Insights

February 2, 2016

CryptoWall – Cryptorbit / Cryptolocker Ransomware

Posted by

CryptoWall

A variant of the Cryptorbit or Cryptolocker ransomeware called CryptoWall is doing the rounds.

For those of it who are not familiar this is a very clever scam where you are sent an attachment that has an encryption process embedded in it.

The malware trawls your PC and all mapped network drives for useful files such as images, documents, text files, excel, database files and encrypts them. It is very fast as it only encrypts a tiny proportion of the file and then renames it to random text and extensions.

Source

This is one variation of the sort of e-mail you may receive and it may appear to be from someone you know. Pay attention to the From: field and the e-mail address. This will usually be the give-away. Plus the text in the e-mail is brief and usually strange or irrelevant.

NEVER OPEN ATTACHMENTS UNLESS YOU ARE SURE THE SENDER IS LEGITIMATE.

Watch out!

Before you know it, files on your PC and network drives will become encrypted and renamed.

Encrypted Files

Cynical Instructions

You will also find files scattered around that give pretty detailed instructions on how to deal with this problem.

CryptoWall Help Files

CryptoWall instructions

What happened to your files?

All of your files were protected by a strong encryption With RSA-204B using CrypoWall
More information about the encryption keys using RSA-2048.

What does this mean?

This means that the structure and data Within your files have been irrevocably changed, you will not be able to work.

With them, read them or see them, it is the same thing as losing them forever but with our help, can restore them.

How did this happen?

Especially for you, on our server was generated the secret key pair RSA-204B – public and private.

All your files were encrypted With the public key, which has been transferred to your computer Via the Internet .
Decrypting of your files is only possible with the help ofthe private key and decryp program, which is on our secret server.

What do I do?
Alas, if you do not take the necessary measures for the specified time then the conditions for obtaining the private key will be changed.
If you really value your data, then we suggest you do not waste valuable time searching for other solutions because they do not exist.

Decryption – Possible?

Simply put – no, not without taking a risk and paying the ransom.
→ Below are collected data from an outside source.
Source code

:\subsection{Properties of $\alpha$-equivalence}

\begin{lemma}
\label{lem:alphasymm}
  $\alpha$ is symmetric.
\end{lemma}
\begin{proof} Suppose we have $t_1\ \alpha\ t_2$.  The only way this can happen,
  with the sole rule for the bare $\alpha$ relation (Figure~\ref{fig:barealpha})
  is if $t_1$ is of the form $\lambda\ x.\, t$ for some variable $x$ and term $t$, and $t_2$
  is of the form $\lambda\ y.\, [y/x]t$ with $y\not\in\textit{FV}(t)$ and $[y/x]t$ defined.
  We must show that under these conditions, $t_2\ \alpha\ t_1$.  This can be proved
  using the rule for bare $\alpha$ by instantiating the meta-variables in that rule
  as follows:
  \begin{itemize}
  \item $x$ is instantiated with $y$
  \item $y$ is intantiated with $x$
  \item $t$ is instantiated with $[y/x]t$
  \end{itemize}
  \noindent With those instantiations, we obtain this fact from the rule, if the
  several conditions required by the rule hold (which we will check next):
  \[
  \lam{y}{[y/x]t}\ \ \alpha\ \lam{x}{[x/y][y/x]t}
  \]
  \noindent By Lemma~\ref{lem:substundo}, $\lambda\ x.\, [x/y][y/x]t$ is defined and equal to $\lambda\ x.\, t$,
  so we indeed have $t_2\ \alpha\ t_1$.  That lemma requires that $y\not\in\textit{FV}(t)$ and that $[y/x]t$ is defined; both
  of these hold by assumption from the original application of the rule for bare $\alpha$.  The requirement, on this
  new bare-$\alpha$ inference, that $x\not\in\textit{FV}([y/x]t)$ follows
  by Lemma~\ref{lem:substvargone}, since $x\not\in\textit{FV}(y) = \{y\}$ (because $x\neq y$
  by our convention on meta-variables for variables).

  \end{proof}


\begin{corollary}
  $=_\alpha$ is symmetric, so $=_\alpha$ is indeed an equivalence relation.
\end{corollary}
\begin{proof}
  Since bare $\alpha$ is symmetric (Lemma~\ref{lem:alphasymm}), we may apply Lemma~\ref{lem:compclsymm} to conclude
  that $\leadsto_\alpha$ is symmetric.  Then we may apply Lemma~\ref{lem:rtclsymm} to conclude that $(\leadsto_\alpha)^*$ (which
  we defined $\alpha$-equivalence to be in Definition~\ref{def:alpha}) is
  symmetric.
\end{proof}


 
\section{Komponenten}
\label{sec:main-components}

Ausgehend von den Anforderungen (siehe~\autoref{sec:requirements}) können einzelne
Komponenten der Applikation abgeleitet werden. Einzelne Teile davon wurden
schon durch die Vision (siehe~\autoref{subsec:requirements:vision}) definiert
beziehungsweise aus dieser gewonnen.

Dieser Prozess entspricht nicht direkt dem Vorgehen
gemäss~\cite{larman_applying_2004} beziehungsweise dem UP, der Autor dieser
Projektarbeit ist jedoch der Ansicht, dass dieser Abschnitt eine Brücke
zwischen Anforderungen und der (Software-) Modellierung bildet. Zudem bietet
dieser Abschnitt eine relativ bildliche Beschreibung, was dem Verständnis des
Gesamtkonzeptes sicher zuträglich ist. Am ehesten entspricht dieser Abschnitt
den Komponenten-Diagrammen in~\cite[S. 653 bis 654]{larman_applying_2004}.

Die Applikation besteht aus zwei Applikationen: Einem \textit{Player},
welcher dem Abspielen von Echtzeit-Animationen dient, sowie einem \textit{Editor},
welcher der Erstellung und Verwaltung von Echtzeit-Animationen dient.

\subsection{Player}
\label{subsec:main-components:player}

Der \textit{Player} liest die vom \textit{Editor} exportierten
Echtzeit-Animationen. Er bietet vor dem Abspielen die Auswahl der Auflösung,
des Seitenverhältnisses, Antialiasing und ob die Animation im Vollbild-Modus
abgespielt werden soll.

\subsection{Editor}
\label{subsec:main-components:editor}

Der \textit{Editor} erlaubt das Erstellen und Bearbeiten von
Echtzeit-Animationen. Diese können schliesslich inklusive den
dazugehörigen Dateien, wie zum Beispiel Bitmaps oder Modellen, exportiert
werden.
If you don’t have a backup you are faced with a difficult situation.

How to Stop This Happening Again

Traditional Endpoint Protection (Anti-virus) will not protect you from this sort of thing. You need an extra layer stopping your machine(s) from connecting to and unwittingly downloading from malware sites on the Internet. This scam relies on user action in pulling in the external payload and encryption key.

For details on how to protect your outbound connectivity read this page. There is nothing so simple and effective as this product. This must be used as part of a Multi-tiered protection strategy – now an absolute necessity.

Pay or Restore from Backup

There are two options really; restore your files from backup or take a risk and pay the ransom.

Paying the Ransom

There are mixed reports, but paying for previous versions to be decrypted has been fairly successful. The amount being asked for this variant seems higher and there are reports of the keys not being released and therefore the money being lost.

Paying the ransom is a pretty ‘dirty’ business. You will need to follow the instructions that involve downloading the Tor browser and going on the dark web to pay in Bitcoins. You will need to find a method of buying Bitcoin beforehand.

All of this is untraceable and therefore it is unlikely the perpetrators will ever be properly shut down.